Summer is the perfect season for book gobblers. Below find new books in series that will satisfy literary appetites.

 

 

Hillary McKay pens a seventh adventure, Lulu and the Hamster in the Night (Whitman, ages 5 and up). At 7, Lulu looks after her growing stable of pets “as if they were the most important things in the world. And to her they were.” Bratty Emma, bitten by her hamster, hands him over in a smelly cage so full of litter, Lulu can barely see Ratty. Determined to give Ratty a happy adjustment, Lulu smuggles him on an overnight to her grandmother Nan’s. Luckily Nan, not a rodent fan, is forgiving when the cats frighten Ratty, who escapes and starts a chaotic chase that even involves the police. McKay’s short books have depth, warmth, humor, caring characters and dramatic situations that capable Lulu solves.

 

 

Wendy Mass’ 8-year-old Archie Morningstar was, at first, shocked to discover his cabbie father drives an interplanetary taxi.

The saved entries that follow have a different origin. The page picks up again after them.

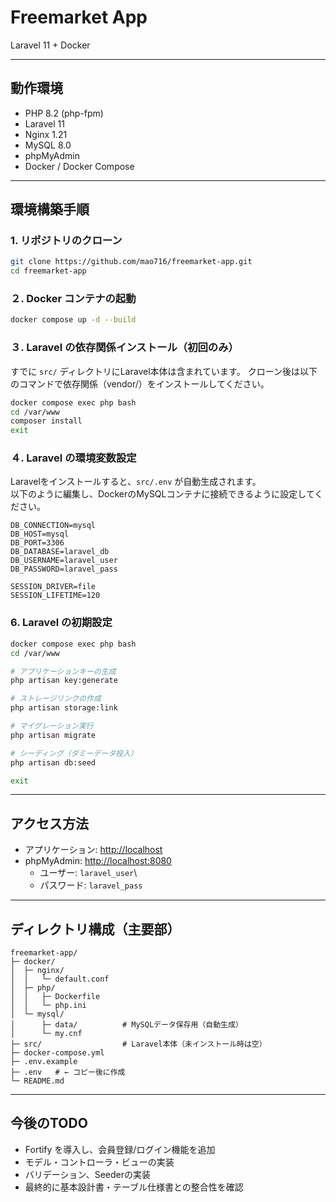 # Freemarket App

Laravel 11 + Docker

------------------------------------------------------------------------

## 動作環境

-   PHP 8.2 (php-fpm)
-   Laravel 11
-   Nginx 1.21
-   MySQL 8.0
-   phpMyAdmin
-   Docker / Docker Compose

------------------------------------------------------------------------

## 環境構築手順

### 1. リポジトリのクローン

``` bash
git clone https://github.com/mao716/freemarket-app.git
cd freemarket-app
```

### ２. Docker コンテナの起動

``` bash
docker compose up -d --build
```

### ３. Laravel の依存関係インストール（初回のみ）
すでに `src/` ディレクトリにLaravel本体は含まれています。
クローン後は以下のコマンドで依存関係（vendor/）をインストールしてください。

``` bash
docker compose exec php bash
cd /var/www
composer install
exit
```

### ４. Laravel の環境変数設定

Laravelをインストールすると、`src/.env` が自動生成されます。\
以下のように編集し、DockerのMySQLコンテナに接続できるように設定してください。

``` env
DB_CONNECTION=mysql
DB_HOST=mysql
DB_PORT=3306
DB_DATABASE=laravel_db
DB_USERNAME=laravel_user
DB_PASSWORD=laravel_pass

SESSION_DRIVER=file
SESSION_LIFETIME=120
```

### 6. Laravel の初期設定

``` bash
docker compose exec php bash
cd /var/www

# アプリケーションキーの生成
php artisan key:generate

# ストレージリンクの作成
php artisan storage:link

# マイグレーション実行
php artisan migrate

# シーディング（ダミーデータ投入）
php artisan db:seed

exit
```

------------------------------------------------------------------------

## アクセス方法

-   アプリケーション: <http://localhost>
-   phpMyAdmin: <http://localhost:8080>
    -   ユーザー: `laravel_user`\
    -   パスワード: `laravel_pass`

------------------------------------------------------------------------

## ディレクトリ構成（主要部）

    freemarket-app/
    ├─ docker/
    │  ├─ nginx/
    │  │   └─ default.conf
    │  ├─ php/
    │  │   ├─ Dockerfile
    │  │   └─ php.ini
    │  └─ mysql/
    │      ├─ data/          # MySQLデータ保存用（自動生成）
    │      └─ my.cnf
    ├─ src/                  # Laravel本体（未インストール時は空）
    ├─ docker-compose.yml
    ├─ .env.example
    ├─ .env   # ← コピー後に作成
    └─ README.md

------------------------------------------------------------------------

## 今後のTODO

-   Fortify を導入し、会員登録/ログイン機能を追加
-   モデル・コントローラ・ビューの実装
-   バリデーション、Seederの実装
-   最終的に基本設計書・テーブル仕様書との整合性を確認
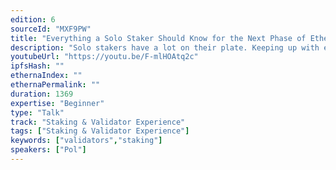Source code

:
 ```yaml
---
edition: 6
sourceId: "MXF9PW"
title: "Everything a Solo Staker Should Know for the Next Phase of Ethereum"
description: "Solo stakers have a lot on their plate. Keeping up with every single change, how it will affect them and what steps they need to take to ensure their operation runs smoothly is a full time job! In this talk we are going to detail very clearly everything that they should be doing, everything that's coming, what tools and projects are coming to the rescue and what they are expected to do."
youtubeUrl: "https://youtu.be/F-mlHOAtq2c"
ipfsHash: ""
ethernaIndex: ""
ethernaPermalink: ""
duration: 1369
expertise: "Beginner"
type: "Talk"
track: "Staking & Validator Experience"
tags: ["Staking & Validator Experience"]
keywords: ["validators","staking"]
speakers: ["Pol"]
---
```

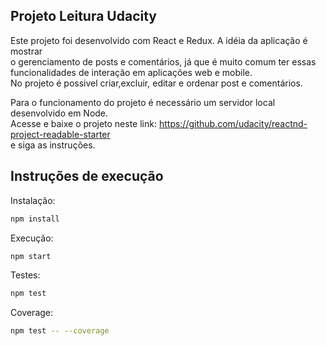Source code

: ## Projeto Leitura Udacity

Este projeto foi desenvolvido com React e Redux. A idéia da aplicação é mostrar<br>
o gerenciamento de posts e comentários, já que é muito comum ter essas funcionalidades de 
interação em aplicações web e mobile.<br> No projeto é possivel criar,excluir, editar e ordenar post e comentários.

Para o funcionamento do projeto é necessário um servidor local desenvolvido em Node.<br>
Acesse e baixe o projeto neste link: https://github.com/udacity/reactnd-project-readable-starter <br>
e siga as instruções.

## Instruções de execução

Instalação:

```sh
npm install
```

Execução:

```sh
npm start
```

Testes:

```sh
npm test 
```

Coverage:

```sh
npm test -- --coverage
```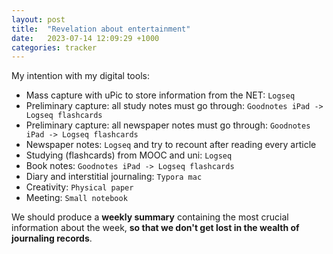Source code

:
 ```yaml
---
layout: post
title:  "Revelation about entertainment"
date:   2023-07-14 12:09:29 +1000
categories: tracker
---
```


My intention with my digital tools:

- Mass capture with uPic to store information from the NET: `Logseq`
- Preliminary capture: all study notes must go through: `Goodnotes iPad -> Logseq flashcards`
- Preliminary capture: all newspaper notes must go through: `Goodnotes iPad -> Logseq flashcards`
- Newspaper notes: `Logseq` and try to recount after reading every article
- Studying (flashcards) from MOOC and uni: `Logseq`
- Book notes: `Goodnotes iPad -> Logseq flashcards`
- Diary and interstitial journaling: `Typora mac`
- Creativity: `Physical paper`
- Meeting: `Small notebook`

We should produce a **weekly summary** containing the most crucial information about the week, **so that we don't get lost in the wealth of journaling records**.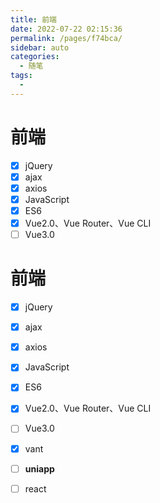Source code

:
 ```yaml
---
title: 前端
date: 2022-07-22 02:15:36
permalink: /pages/f74bca/
sidebar: auto
categories:
  - 随笔
tags:
  - 
---
```

# 前端

 - [x] jQuery 
 - [x] ajax 
 - [x] axios  
 - [x] JavaScript
 - [x] ES6
 - [x] Vue2.0、Vue  Router、Vue CLI
 - [ ] Vue3.0
# 前端

 - [x] jQuery 
 - [x] ajax 
 - [x] axios  
 - [x] JavaScript
 - [x] ES6
 - [x] Vue2.0、Vue  Router、Vue CLI
 - [ ] Vue3.0
 - [x] vant
 - [ ] **uniapp**
 - [ ] react



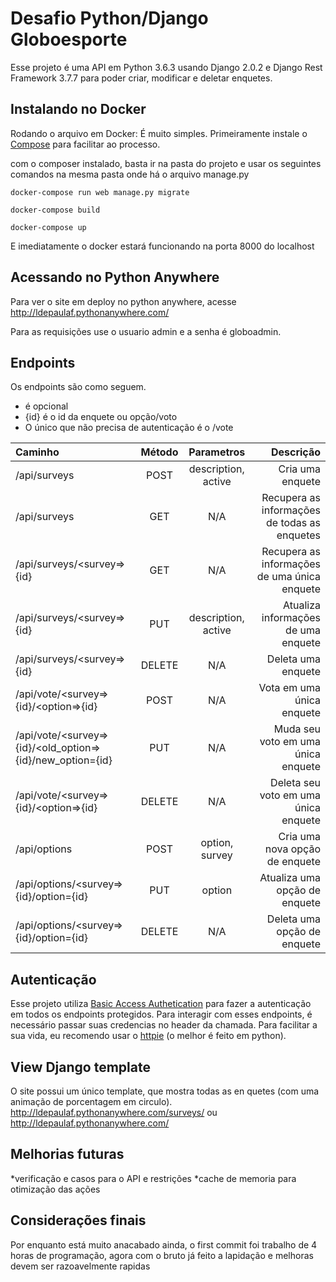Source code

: # Desafio Python/Django Globoesporte

Esse projeto é uma API em Python 3.6.3 usando Django 2.0.2 e Django Rest Framework 3.7.7 para poder criar, modificar e deletar enquetes. 

## Instalando no Docker

Rodando o arquivo em Docker:
É muito simples. Primeiramente instale o [Compose](https://docs.docker.com/compose/install/#install-compose) para facilitar ao processo. 

com o composer instalado, basta ir na pasta do projeto e usar os seguintes comandos na mesma pasta onde há o arquivo manage.py
```
docker-compose run web manage.py migrate

docker-compose build

docker-compose up
```
E imediatamente o docker estará funcionando na porta 8000 do localhost


## Acessando no Python Anywhere

Para ver o site em deploy no python anywhere, acesse http://ldepaulaf.pythonanywhere.com/

Para as requisições use o usuario admin e a senha é globoadmin.


## Endpoints
Os endpoints são como seguem. 
* <parametro> é opcional
* {id} é o id da enquete ou opção/voto 
* O único que não precisa de autenticação é o /vote

| Caminho       | Método | Parametros | Descrição
| :---          |  :---: |       :---:      | ---: |
| /api/surveys       | POST   |      description, active       | Cria uma enquete |
| /api/surveys       | GET    | N/A              | Recupera as informações de todas as enquetes |
| /api/surveys/\<survey\=\>{id}    | GET    | N/A              | Recupera as informações de uma única enquete|
| /api/surveys/\<survey\=\>{id}    | PUT    | description, active              | Atualiza informações de uma enquete|
| /api/surveys/\<survey\=\>{id}    | DELETE | N/A              | Deleta uma enquete|
| /api/vote/\<survey\=\>{id}/\<option\=\>{id}          | POST   | N/A              | Vota em uma única enquete|
| /api/vote/\<survey\=\>{id}/\<old_option\=\>{id}/new_option\={id}        | PUT   | N/A              | Muda seu voto em uma única enquete|
| /api/vote/\<survey\=\>{id}/\<option\=\>{id}          | DELETE   | N/A              | Deleta seu voto em uma única enquete|
| /api/options      | POST   |  option, survey              | Cria uma nova opção de enquete|
| /api/options/\<survey\=\>{id}/option\={id}    | PUT    | option              | Atualiza uma opção de enquete|
| /api/options/\<survey\=\>{id}/option\={id}    | DELETE | N/A              | Deleta uma opção de enquete|

## Autenticação
Esse projeto utiliza [Basic Access Authetication](https://en.wikipedia.org/wiki/Basic_access_authentication) para fazer a autenticação em todos os endpoints protegidos. Para interagir com esses endpoints, é necessário passar suas credencias no header da chamada. Para facilitar a sua vida, eu recomendo usar o [httpie](https://httpie.org/) (o melhor é feito em python).

## View Django template

O site possui um único template, que mostra todas as en quetes (com uma animação de porcentagem em circulo).  http://ldepaulaf.pythonanywhere.com/surveys/ ou http://ldepaulaf.pythonanywhere.com/ 

## Melhorias futuras

*verificação e casos para o API e restrições
*cache de memoria para otimização das ações


## Considerações finais

Por enquanto está muito anacabado ainda, o first commit foi trabalho de 4 horas de programação, agora com o bruto já feito a lapidação e melhoras devem ser razoavelmente rapidas

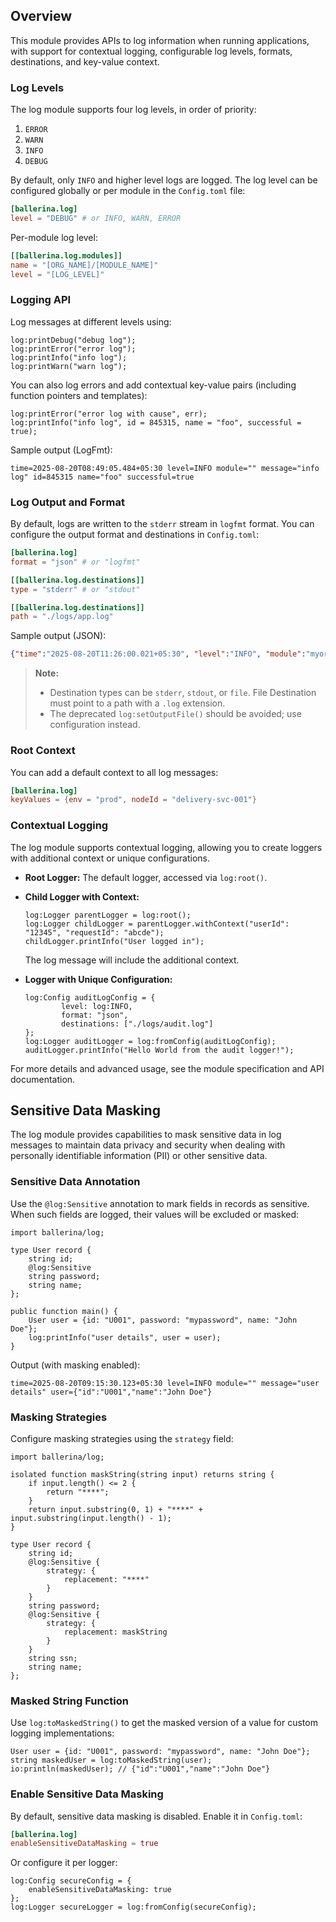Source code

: ## Overview

This module provides APIs to log information when running applications, with support for contextual logging, configurable log levels, formats, destinations, and key-value context.

### Log Levels

The log module supports four log levels, in order of priority:

1. `ERROR`
2. `WARN`
3. `INFO`
4. `DEBUG`

By default, only `INFO` and higher level logs are logged. The log level can be configured globally or per module in the `Config.toml` file:

```toml
[ballerina.log]
level = "DEBUG" # or INFO, WARN, ERROR
```

Per-module log level:

```toml
[[ballerina.log.modules]]
name = "[ORG_NAME]/[MODULE_NAME]"
level = "[LOG_LEVEL]"
```

### Logging API

Log messages at different levels using:

```ballerina
log:printDebug("debug log");
log:printError("error log");
log:printInfo("info log");
log:printWarn("warn log");
```

You can also log errors and add contextual key-value pairs (including function pointers and templates):

```ballerina
log:printError("error log with cause", err);
log:printInfo("info log", id = 845315, name = "foo", successful = true);
```

Sample output (LogFmt):

```log
time=2025-08-20T08:49:05.484+05:30 level=INFO module="" message="info log" id=845315 name="foo" successful=true
```

### Log Output and Format

By default, logs are written to the `stderr` stream in `logfmt` format. You can configure the output format and destinations in `Config.toml`:

```toml
[ballerina.log]
format = "json" # or "logfmt"

[[ballerina.log.destinations]]
type = "stderr" # or "stdout"

[[ballerina.log.destinations]]
path = "./logs/app.log"
```

Sample output (JSON):

```json
{"time":"2025-08-20T11:26:00.021+05:30", "level":"INFO", "module":"myorg/foo", "message":"Authenticating user"}
```

> **Note:**
>
> - Destination types can be `stderr`, `stdout`, or `file`. File Destination must point to a path with a `.log` extension.
> - The deprecated `log:setOutputFile()` should be avoided; use configuration instead.

### Root Context

You can add a default context to all log messages:

```toml
[ballerina.log]
keyValues = {env = "prod", nodeId = "delivery-svc-001"}
```

### Contextual Logging

The log module supports contextual logging, allowing you to create loggers with additional context or unique configurations.

- **Root Logger:** The default logger, accessed via `log:root()`.
- **Child Logger with Context:**

    ```ballerina
    log:Logger parentLogger = log:root();
    log:Logger childLogger = parentLogger.withContext("userId": "12345", "requestId": "abcde");
    childLogger.printInfo("User logged in");
    ```

    The log message will include the additional context.

- **Logger with Unique Configuration:**

    ```ballerina
    log:Config auditLogConfig = {
            level: log:INFO,
            format: "json",
            destinations: ["./logs/audit.log"]
    };
    log:Logger auditLogger = log:fromConfig(auditLogConfig);
    auditLogger.printInfo("Hello World from the audit logger!");
    ```

For more details and advanced usage, see the module specification and API documentation.

## Sensitive Data Masking

The log module provides capabilities to mask sensitive data in log messages to maintain data privacy and security when dealing with personally identifiable information (PII) or other sensitive data.

### Sensitive Data Annotation

Use the `@log:Sensitive` annotation to mark fields in records as sensitive. When such fields are logged, their values will be excluded or masked:

```ballerina
import ballerina/log;

type User record {
    string id;
    @log:Sensitive
    string password;
    string name;
};

public function main() {
    User user = {id: "U001", password: "mypassword", name: "John Doe"};
    log:printInfo("user details", user = user);
}
```

Output (with masking enabled):

```log
time=2025-08-20T09:15:30.123+05:30 level=INFO module="" message="user details" user={"id":"U001","name":"John Doe"}
```

### Masking Strategies

Configure masking strategies using the `strategy` field:

```ballerina
import ballerina/log;

isolated function maskString(string input) returns string {
    if input.length() <= 2 {
        return "****";
    }
    return input.substring(0, 1) + "****" + input.substring(input.length() - 1);
}

type User record {
    string id;
    @log:Sensitive {
        strategy: {
            replacement: "****"
        }   
    }
    string password;
    @log:Sensitive {
        strategy: {
            replacement: maskString
        }
    }
    string ssn;
    string name;
};
```

### Masked String Function

Use `log:toMaskedString()` to get the masked version of a value for custom logging implementations:

```ballerina
User user = {id: "U001", password: "mypassword", name: "John Doe"};
string maskedUser = log:toMaskedString(user);
io:println(maskedUser); // {"id":"U001","name":"John Doe"}
```

### Enable Sensitive Data Masking

By default, sensitive data masking is disabled. Enable it in `Config.toml`:

```toml
[ballerina.log]
enableSensitiveDataMasking = true
```

Or configure it per logger:

```ballerina
log:Config secureConfig = {
    enableSensitiveDataMasking: true
};
log:Logger secureLogger = log:fromConfig(secureConfig);
```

But by this third adventure, Archie’s Alien Disguise  (Little Brown, ages 6 and up), he’s ready to travel to a medieval-seeming planet with his father and the brilliant Pockets. Pockets may look like a large house cat, but he’s a special agent with technology and fast talk that gets the team out of trouble. Despite his annoying alien disguise of three long arms, Archie’s antics end in saving the princess. Invention, exploits and humor are all strong in this series.

 

 

Sara Pennypacker’s Completely Clementine (Hyperion, age 6-8) is the seventh and last in this series. As usual, there’s plenty of drama and hilarity in several whimsical situations, made funnier with Marla Frazee’s illustrative levity. As Clementine waits for her third sibling to be born, she struggles giving her dad the silent treatment, drawing him pathetic animals labeled with sad slogans meant to turn him vegetarian. Pennypacker promises her sassy, lovable character will have cameos in her new series about Waylon, the “scienciest” boy in Clementine’s third grade.

 

 

Rita Williams Garcia ends a trilogy with Gone Crazy in Alabama (HarperCollins, ages 8-12). Delphine, the heroine, is responsible for her rambunctious younger sisters as they spend the summer in 1969 Alabama. They stay with their grandmother, Big Ma, their great-grandmother, and Uncle Darnell, whose Vietnam PTSD is “mostly gone.” Garcia balances glorious sensory descriptions and singing dialogue with complex conflicts as the girls learn hidden truths about their family history, survive a tornado, get into the middle of their elders’ quarrels and suffer their own sibling battles.

 

 

Maureen Johnson’s The Shadow Cabinet (Putnam, ages 13 and up) is the third in her spooky series. Rory, the heroine, is deeply involved with the Shades, an underground London policing service that seeks out ghosts. Rory has a power no others possess, and while she’s still trying to understand it, she’s thrust into a leadership role opposing the cold-blooded baddies, siblings Sid and Sadie. Johnson is superb at description, intensifying action and twisting the plot with surprises that shock.